Before Covid there hadn’t been consideration or planning for online learning at such scale. Teachers immediately turned to the tools they already had installed, and although massively outside of their comfort zones, started to learn that there can be another way. With so many institutions already using Microsoft Office 365, Teams became a natural partner for many, and Microsoft quickly increased the maximum number of remote participants who could be simultaneously viewed. But even though being able to see all 24 or 30 students at the same time was an improvement, small thumbnails of each student on a laptop or desktop screen was a poor substitute for seeing all their life-size smiling faces in the classroom.
There are a few high-end systems that will bring remote students into the classroom in a far more lifelike way, but they are quite bespoke and too expensive for most colleges and universities, especially now investment to provide the necessary scale for remote learning has become a priority. The challenge has been to look at the situation from a fresh perspective to determine how the benefits of these world-class systems can be developed with a different approach. So rather than being a single-vendor solution, working with Intel and a small number of Intel technology partners, we’ve collaborated to create the Visual Learning Lab.
What is the Visual Learning Lab?
The Visual Learning Lab [VLL] is an on-campus hybrid teaching space for any mix of physically present and remote-based students to learn together. Many of us believe that the majority of learning spaces moving forwards will be designed as so-called HyFlex rooms to provide such flexibility. In our VLL, two adjacent ViewSonic touch screens act as one super wide display. A Kramer VIA collaboration platform provides connectivity to and from all students and whatever device they have, and incorporating an AVer PTZ Camera and A3 visualiser, remote students can see everything just as well as those sat in the room.

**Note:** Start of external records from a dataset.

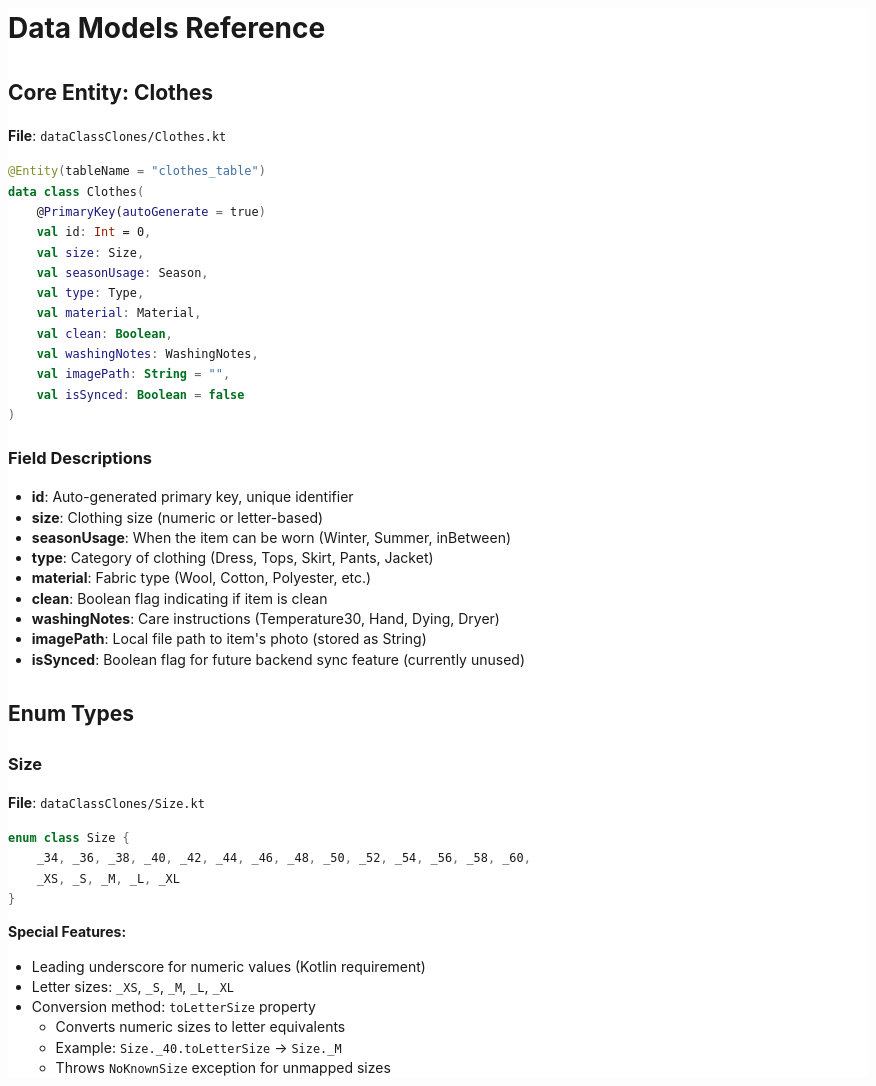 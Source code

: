 # Data Models Reference

## Core Entity: Clothes

**File**: `dataClassClones/Clothes.kt`

```kotlin
@Entity(tableName = "clothes_table")
data class Clothes(
    @PrimaryKey(autoGenerate = true)
    val id: Int = 0,
    val size: Size,
    val seasonUsage: Season,
    val type: Type,
    val material: Material,
    val clean: Boolean,
    val washingNotes: WashingNotes,
    val imagePath: String = "",
    val isSynced: Boolean = false
)
```

### Field Descriptions

- **id**: Auto-generated primary key, unique identifier
- **size**: Clothing size (numeric or letter-based)
- **seasonUsage**: When the item can be worn (Winter, Summer, inBetween)
- **type**: Category of clothing (Dress, Tops, Skirt, Pants, Jacket)
- **material**: Fabric type (Wool, Cotton, Polyester, etc.)
- **clean**: Boolean flag indicating if item is clean
- **washingNotes**: Care instructions (Temperature30, Hand, Dying, Dryer)
- **imagePath**: Local file path to item's photo (stored as String)
- **isSynced**: Boolean flag for future backend sync feature (currently unused)

## Enum Types

### Size

**File**: `dataClassClones/Size.kt`

```kotlin
enum class Size {
    _34, _36, _38, _40, _42, _44, _46, _48, _50, _52, _54, _56, _58, _60,
    _XS, _S, _M, _L, _XL
}
```

**Special Features:**

- Leading underscore for numeric values (Kotlin requirement)
- Letter sizes: `_XS`, `_S`, `_M`, `_L`, `_XL`
- Conversion method: `toLetterSize` property
  - Converts numeric sizes to letter equivalents
  - Example: `Size._40.toLetterSize` → `Size._M`
  - Throws `NoKnownSize` exception for unmapped sizes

With a Windows 10 system at its heart, Teams, Zoom and other emergency UC solutions are transformed when their remote participants are displayed across the super wide ViewSonic screen. The faces are no longer thumbnails, body language can be read, engagement recognised. In an instant, the two screens become one giant whiteboard, providing a meaningful writing canvas for STEM and other subjects that can be digitally captured, shared, re-used, etc.
But now, because this is not a bespoke system, we have the opportunity to develop pedagogical practices with additional software and hardware solutions. Perhaps some software more focused as a remote classroom tool? Or maybe another era that has been talked about as ‘the next thing’ will shortly come of age? AI, in the form of video observation, has the potential to revolutionise individual learning pathways. As a force for good, could machine learning measure engagement, understanding, and wellbeing through a mixture of anonymous and identified interventions?
Our very first VLL is being installed at the City of Glasgow College in early March. The college is not so much getting a valuable resource, but also becoming a highly valued partner in the development of hybrid learning with a new array of tools. Most importantly, they have the support of a small group of technology manufacturers committed to working together and with the sector, in order to develop the best solutions and not just their own version of it.
We purposely wanted this development to be positioned as a laboratory that can research and evolve excellence in student learning. Maybe not everything will work on campus quite as we imagined, and we encourage other experts to explore where their technologies might fit and add value to student learning. There is no doubt that the capture and broadcast of learning and teaching will increase, as will the use of automated computer vision that can monitor student attendance and their behaviours in more depth.
Developments, such as the Visual Learning Lab, in partnership with the sector for the sector, have a real potential to be a force for good, and a substantial benefit to students on and off the campus as online learning comes of age.